The reason the Williams went into the pits so slowly was simple: a loss of power and although not coasting it wasn't going anywhere near fast enough to race, and there was a risk of more damage to the gearbox.

Perez said after the race that they "almost had to retire the car" during the last two laps as a hydraulic problem appeared.

So the extra lap didn't cause fuel shortages, helped no doubt by several laps earlier behind the safety car.

Did any of this contribute to Mercedes' poor performance in Baku? No. Not at all. In fact, against all the odds if a silly technical thing had not gone wrong in the middle of the first corner on the restart, Hamilton would probably have won, despite having, possibly, the third best car. But that's the Hamilton magic.

What went wrong in that corner was the brake magic. It appears to be a setting that, basically, puts the front brakes on during the formation lap so they get super hot, heat up the wheels that that heats up the tyres. A design issue put a switch for that device in a place where, struggling to get into the correct place on the road with Perez hassling him, Hamilton inadvertently turned it on. That jammed the front brakes on, left the back brakes unlocked and traction was lost.

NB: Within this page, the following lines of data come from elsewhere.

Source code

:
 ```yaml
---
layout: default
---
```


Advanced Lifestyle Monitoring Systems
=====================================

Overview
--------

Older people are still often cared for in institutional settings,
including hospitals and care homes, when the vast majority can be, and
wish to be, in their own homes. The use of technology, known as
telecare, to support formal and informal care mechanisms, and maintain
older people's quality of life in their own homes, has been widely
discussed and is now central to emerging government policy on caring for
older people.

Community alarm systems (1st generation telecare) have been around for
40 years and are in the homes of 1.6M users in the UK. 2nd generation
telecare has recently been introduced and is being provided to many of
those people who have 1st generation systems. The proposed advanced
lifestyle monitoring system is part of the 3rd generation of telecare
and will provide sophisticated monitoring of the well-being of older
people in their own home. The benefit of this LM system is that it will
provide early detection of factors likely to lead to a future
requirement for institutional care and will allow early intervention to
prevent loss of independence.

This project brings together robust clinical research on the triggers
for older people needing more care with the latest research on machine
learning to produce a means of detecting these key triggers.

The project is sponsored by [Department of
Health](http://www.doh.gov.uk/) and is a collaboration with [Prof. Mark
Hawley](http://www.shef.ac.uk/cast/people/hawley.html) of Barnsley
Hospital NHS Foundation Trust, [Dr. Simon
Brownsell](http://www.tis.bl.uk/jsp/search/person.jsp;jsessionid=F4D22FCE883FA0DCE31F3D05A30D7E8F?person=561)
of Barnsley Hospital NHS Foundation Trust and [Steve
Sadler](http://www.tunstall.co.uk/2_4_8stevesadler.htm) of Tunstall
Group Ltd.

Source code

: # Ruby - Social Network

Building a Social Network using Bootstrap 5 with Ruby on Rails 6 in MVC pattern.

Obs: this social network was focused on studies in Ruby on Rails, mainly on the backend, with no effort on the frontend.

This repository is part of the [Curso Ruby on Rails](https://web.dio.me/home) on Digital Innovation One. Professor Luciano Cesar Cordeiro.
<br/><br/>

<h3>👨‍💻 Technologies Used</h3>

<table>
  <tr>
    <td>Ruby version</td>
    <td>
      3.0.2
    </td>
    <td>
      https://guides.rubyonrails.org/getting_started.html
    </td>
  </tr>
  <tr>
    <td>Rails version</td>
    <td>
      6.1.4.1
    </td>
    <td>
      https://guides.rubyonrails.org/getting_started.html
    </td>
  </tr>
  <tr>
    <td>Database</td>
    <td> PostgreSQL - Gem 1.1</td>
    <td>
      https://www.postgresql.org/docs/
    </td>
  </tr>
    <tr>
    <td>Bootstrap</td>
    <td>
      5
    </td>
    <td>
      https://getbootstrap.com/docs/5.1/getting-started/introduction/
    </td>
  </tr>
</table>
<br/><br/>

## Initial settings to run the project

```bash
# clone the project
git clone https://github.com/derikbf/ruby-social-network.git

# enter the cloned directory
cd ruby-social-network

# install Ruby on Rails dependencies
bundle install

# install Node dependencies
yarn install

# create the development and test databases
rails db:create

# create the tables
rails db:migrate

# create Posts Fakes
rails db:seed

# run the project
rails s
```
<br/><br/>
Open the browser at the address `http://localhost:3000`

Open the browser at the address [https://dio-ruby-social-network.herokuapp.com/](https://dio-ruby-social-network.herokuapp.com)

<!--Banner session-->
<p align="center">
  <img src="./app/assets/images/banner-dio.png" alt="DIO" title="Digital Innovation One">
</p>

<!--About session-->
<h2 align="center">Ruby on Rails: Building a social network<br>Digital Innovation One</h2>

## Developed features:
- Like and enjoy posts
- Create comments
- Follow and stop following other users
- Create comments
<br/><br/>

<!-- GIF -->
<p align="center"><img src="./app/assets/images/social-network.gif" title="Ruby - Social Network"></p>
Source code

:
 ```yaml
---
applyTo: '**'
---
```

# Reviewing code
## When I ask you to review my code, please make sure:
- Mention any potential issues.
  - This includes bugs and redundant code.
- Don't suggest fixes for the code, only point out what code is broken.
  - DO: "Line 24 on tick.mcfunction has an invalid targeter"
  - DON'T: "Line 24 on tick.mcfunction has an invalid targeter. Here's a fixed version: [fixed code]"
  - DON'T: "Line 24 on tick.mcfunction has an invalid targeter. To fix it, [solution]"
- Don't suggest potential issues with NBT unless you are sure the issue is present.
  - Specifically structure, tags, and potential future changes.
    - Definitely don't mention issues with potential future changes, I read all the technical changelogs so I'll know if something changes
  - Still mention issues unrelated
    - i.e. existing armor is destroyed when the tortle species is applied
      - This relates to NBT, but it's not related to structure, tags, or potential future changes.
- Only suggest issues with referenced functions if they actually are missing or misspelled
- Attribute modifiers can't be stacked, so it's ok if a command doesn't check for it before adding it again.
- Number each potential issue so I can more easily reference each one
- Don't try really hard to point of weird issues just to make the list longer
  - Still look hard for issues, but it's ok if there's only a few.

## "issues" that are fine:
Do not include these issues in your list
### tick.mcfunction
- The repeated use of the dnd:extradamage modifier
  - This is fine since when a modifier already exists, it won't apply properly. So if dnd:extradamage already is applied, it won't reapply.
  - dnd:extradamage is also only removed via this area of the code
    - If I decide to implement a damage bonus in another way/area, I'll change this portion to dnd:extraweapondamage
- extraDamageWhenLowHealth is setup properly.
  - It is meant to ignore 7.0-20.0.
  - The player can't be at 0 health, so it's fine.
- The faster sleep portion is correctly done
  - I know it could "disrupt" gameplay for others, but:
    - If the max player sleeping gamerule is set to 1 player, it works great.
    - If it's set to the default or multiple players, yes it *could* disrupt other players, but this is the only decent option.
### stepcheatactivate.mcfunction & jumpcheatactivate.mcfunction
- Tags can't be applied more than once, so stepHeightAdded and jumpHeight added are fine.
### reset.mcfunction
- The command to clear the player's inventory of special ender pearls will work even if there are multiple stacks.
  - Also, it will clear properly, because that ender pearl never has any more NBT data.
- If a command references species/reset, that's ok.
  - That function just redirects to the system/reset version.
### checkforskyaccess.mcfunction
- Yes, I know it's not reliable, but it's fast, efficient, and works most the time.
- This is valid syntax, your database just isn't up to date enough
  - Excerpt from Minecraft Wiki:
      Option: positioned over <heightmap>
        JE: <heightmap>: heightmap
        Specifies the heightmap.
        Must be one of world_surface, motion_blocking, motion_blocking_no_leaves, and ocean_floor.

But that's a single event that is more symptomatic than it seems. What really went wrong in Monaco and in Baku went wrong several weekends ago: somehow Mercedes have lost the set up. With less practice time and less wind-tunnel time, they are reliant on simulators to find the problem. Well, sorry guys: remember the brave boys and girls at Manor who set up their factory in Yorkshire and said "we are going to build an F1 car entirely using computerised modelling"? It didn't work.

Mercedes don't don't like the new tyres, they don't like the new aero, they don't like the fact that some teams have flexible wings and have been given time to change them during which period several high-speed tracks will help them. Hamilton and Bottas are struggling with relative lack of pace, to the extent that they had vastly different rear wings in Baku. They are struggling with grip. They are struggling to heat the tyres up and keep them in the ideal range. They are struggling with tyre wear.

Basically, everyone else, including the back markers excluding HAAS which has eschewed development this year in favour of trying to get next year's car right, has got on top of this year's changes and Mercedes has not. It's annoying that, in the season that should never have been, we are seeing genuine competition for both Mercedes and Hamilton. Perhaps F1 needs to abandon the changes that it said would improve racing: the teams have managed it all on their own.

In every aspect of the car other than grunt, they are in the weeds.

And they have sold the grunt to almost half the grid. Ooops.